前提として、税務調査は大きく分けて任意調査と強制調査の2つに分かれます。このうち「悪いことをしたから税務調査」というのは、強制調査のことです。脱税など悪質な事案の疑いがある場合、国税局査察部の査察官が令状により強制的に証拠物件や書類を押収します。なお、査察官を俗に「マルサ」といい、言葉だけは聞いたことがある方も多いはずです。

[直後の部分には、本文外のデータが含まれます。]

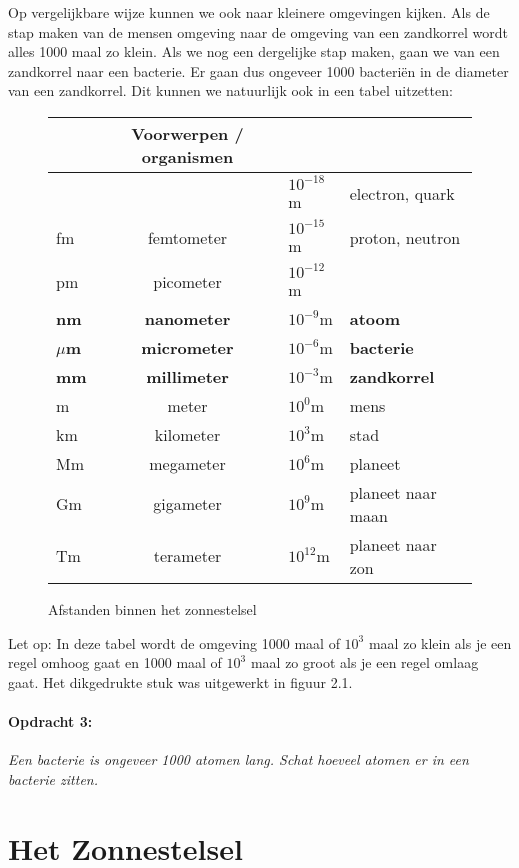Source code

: Op vergelijkbare wijze kunnen we ook naar kleinere omgevingen kijken.
Als de stap maken van de mensen omgeving naar de omgeving van een
zandkorrel wordt alles 1000 maal zo klein. Als we nog een dergelijke
stap maken, gaan we van een zandkorrel naar een bacterie. Er gaan
dus ongeveer 1000 bacteriën in de diameter van een zandkorrel. Dit
kunnen we natuurlijk ook in een tabel uitzetten:

\begin{figure}[h]
\noindent \begin{centering}
\begin{tabular}{|>{\centering}p{1.5cm}|c|>{\centering}p{2cm}|>{\centering}p{7.5cm}|}
\hline 
\multicolumn{3}{|>{\centering}p{7.5cm}|}{Eenheid} & Voorwerpen / organismen\tabularnewline
\hline 
\hline 
 &  & $10^{-18}$m & electron, quark\tabularnewline
\hline 
fm & femtometer & $10^{-15}$m & proton, neutron\tabularnewline
\hline 
pm & picometer & $10^{-12}$m & \tabularnewline
\hline 
\textbf{nm} & \textbf{nanometer} & \textbf{$10^{-9}$}m & \textbf{atoom}\tabularnewline
\hline 
\textbf{$\mu$m} & \textbf{micrometer} & \textbf{$10^{-6}$}m & \textbf{bacterie}\tabularnewline
\hline 
\textbf{mm} & \textbf{millimeter} & \textbf{$10^{-3}$}m & \textbf{zandkorrel}\tabularnewline
\hline 
m & meter & $10^{0}$m & mens\tabularnewline
\hline 
km & kilometer & $10^{3}$m & stad\tabularnewline
\hline 
Mm & megameter & $10^{6}$m & planeet\tabularnewline
\hline 
Gm & gigameter & $10^{9}$m & planeet naar maan\tabularnewline
\hline 
Tm & terameter & $10^{12}$m & planeet naar zon\tabularnewline
\hline 
\end{tabular}
\par\end{centering}

\caption{Afstanden binnen het zonnestelsel}
\end{figure}


Let op: In deze tabel wordt de omgeving 1000 maal of $10^{3}$ maal
zo klein als je een regel omhoog gaat en 1000 maal of $10^{3}$ maal
zo groot als je een regel omlaag gaat. Het dikgedrukte stuk was uitgewerkt
in figuur 2.1.


\paragraph*{Opdracht 3:}

\emph{Een bacterie is ongeveer 1000 atomen lang. Schat hoeveel atomen
er in een bacterie zitten.}


\section{Het Zonnestelsel}


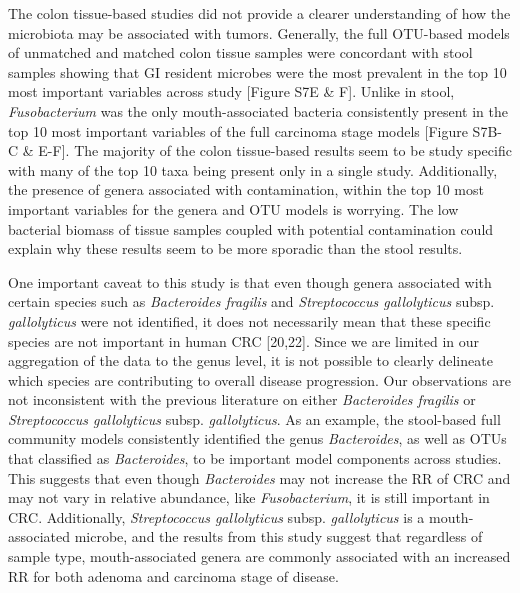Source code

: \documentclass[12pt,]{article}
\begin{document}
The colon tissue-based studies did not provide a clearer understanding
of how the microbiota may be associated with tumors. Generally, the full
OTU-based models of unmatched and matched colon tissue samples were
concordant with stool samples showing that GI resident microbes were the
most prevalent in the top 10 most important variables across study
{[}Figure S7E \& F{]}. Unlike in stool, \emph{Fusobacterium} was the
only mouth-associated bacteria consistently present in the top 10 most
important variables of the full carcinoma stage models {[}Figure S7B-C
\& E-F{]}. The majority of the colon tissue-based results seem to be
study specific with many of the top 10 taxa being present only in a
single study. Additionally, the presence of genera associated with
contamination, within the top 10 most important variables for the genera
and OTU models is worrying. The low bacterial biomass of tissue samples
coupled with potential contamination could explain why these results
seem to be more sporadic than the stool results.

One important caveat to this study is that even though genera associated
with certain species such as \emph{Bacteroides fragilis} and
\emph{Streptococcus gallolyticus} subsp. \emph{gallolyticus} were not
identified, it does not necessarily mean that these specific species are
not important in human CRC {[}20,22{]}. Since we are limited in our
aggregation of the data to the genus level, it is not possible to
clearly delineate which species are contributing to overall disease
progression. Our observations are not inconsistent with the previous
literature on either \emph{Bacteroides fragilis} or \emph{Streptococcus
gallolyticus} subsp. \emph{gallolyticus}. As an example, the stool-based
full community models consistently identified the genus
\emph{Bacteroides}, as well as OTUs that classified as
\emph{Bacteroides}, to be important model components across studies.
This suggests that even though \emph{Bacteroides} may not increase the
RR of CRC and may not vary in relative abundance, like
\emph{Fusobacterium}, it is still important in CRC. Additionally,
\emph{Streptococcus gallolyticus} subsp. \emph{gallolyticus} is a
mouth-associated microbe, and the results from this study suggest that
regardless of sample type, mouth-associated genera are commonly
associated with an increased RR for both adenoma and carcinoma stage of
disease.
\end{document}
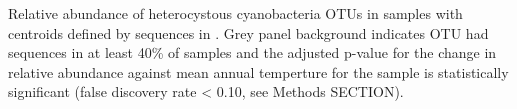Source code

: Relative abundance of heterocystous cyanobacteria OTUs in \citet{Garcia_Pichel_2013} samples with centroids defined by sequences in \citet{Yeager}. Grey panel background indicates OTU had sequences in at least 40\% of samples and the adjusted p-value for the change in relative abundance against mean annual temperture for the sample is statistically significant (false discovery rate < 0.10, see Methods SECTION).
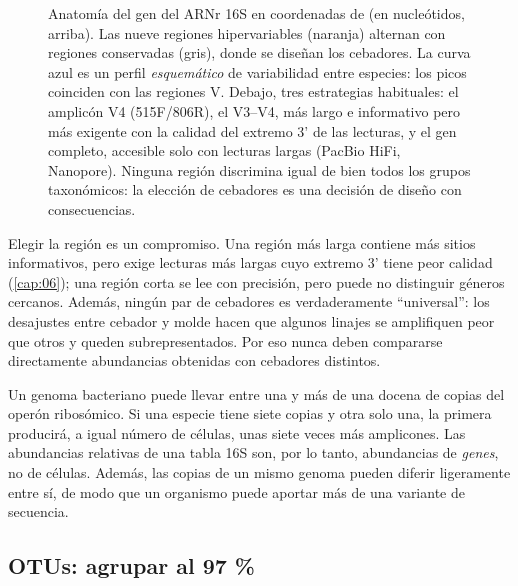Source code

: \begin{figure}[t]
\caption[Estructura del gen 16S rRNA]{Anatomía del gen del ARNr 16S en coordenadas de  (en nucleótidos, arriba). Las nueve regiones hipervariables (naranja) alternan con regiones conservadas (gris), donde se diseñan los cebadores. La curva azul es un perfil \emph{esquemático} de variabilidad entre especies: los picos coinciden con las regiones V. Debajo, tres estrategias habituales: el amplicón V4 (515F/806R), el V3–V4, más largo e informativo pero más exigente con la calidad del extremo 3' de las lecturas, y el gen completo, accesible solo con lecturas largas (PacBio HiFi, Nanopore). Ninguna región discrimina igual de bien todos los grupos taxonómicos: la elección de cebadores es una decisión de diseño con consecuencias.}
\label{fig:14-16s}
\end{figure}

Elegir la región es un compromiso. Una región más larga contiene más sitios informativos, pero exige lecturas más largas cuyo extremo 3' tiene peor calidad (\cref{cap:06}); una región corta se lee con precisión, pero puede no distinguir géneros cercanos. Además, ningún par de cebadores es verdaderamente ``universal'': los desajustes entre cebador y molde hacen que algunos linajes se amplifiquen peor que otros y queden subrepresentados. Por eso nunca deben compararse directamente abundancias obtenidas con cebadores distintos.

\begin{cuidado}
Un genoma bacteriano puede llevar entre una y más de una docena de copias del operón ribosómico. Si una especie tiene siete copias y otra solo una, la primera producirá, a igual número de células, unas siete veces más amplicones. Las abundancias relativas de una tabla 16S son, por lo tanto, abundancias de \emph{genes}, no de células. Además, las copias de un mismo genoma pueden diferir ligeramente entre sí, de modo que un organismo puede aportar más de una variante de secuencia.
\end{cuidado}

\subsection{OTUs: agrupar al 97 \%}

一方、任意調査は納税者の申告内容を確認するために行われるもので、悪質な事案とは関係ありません。基本的には事前に連絡があり、日程の打ち合わせをしてから実際の税務調査に移ります。社内での準備や税理士とのすり合わせをする時間的猶予はあるので、落ち着いて対応しましょう。
税務調査の基本的な流れと注意点
税務調査の基本的な流れは以下の通りです。
- 事前通知が行われる
- 納品書や領収書など必要書類の整備を含めた事前準備を行う
- 税務署職員による実地調査が行われる
実地調査の所要時間はだいたい2日間程度です。初日は経営者へのインタビューや売上に関する調査が行われます。2日目は初日の調査の続きに加え、帳簿関係の調査が行われるのが一般的です。申告内容に特に問題がなければ、申告是認の通知を受け取り、調査が終了します。
なお、税務調査が入りやすい会社にはある程度傾向があります。急速に売上や利益が伸びていたり、消費税の還付を受けていたりする場合は、税務調査のお知らせが来るかもしれません。また、過去の税務調査において不正が指摘されたり、申告内容に不審な点が多いと判断されたりした場合も当てはまります。
実際のところ、いつ税務調査が来るかは誰にも分かりません。普段から、申告書は細かいところまで記載し、記帳を確実に行いましょう。また、書面添付制度を利用するのも1つの方法です。これがあれば、税務調査に入る前に、税務署が顧問税理士に書面に基づいて意見聴取を行います。申告内容に問題がなければ調査が行われることもないため、非常に便利です。普段から顧問税理士とは積極的にコミュニケーションを取り、いざというときに慌てないようにしましょう。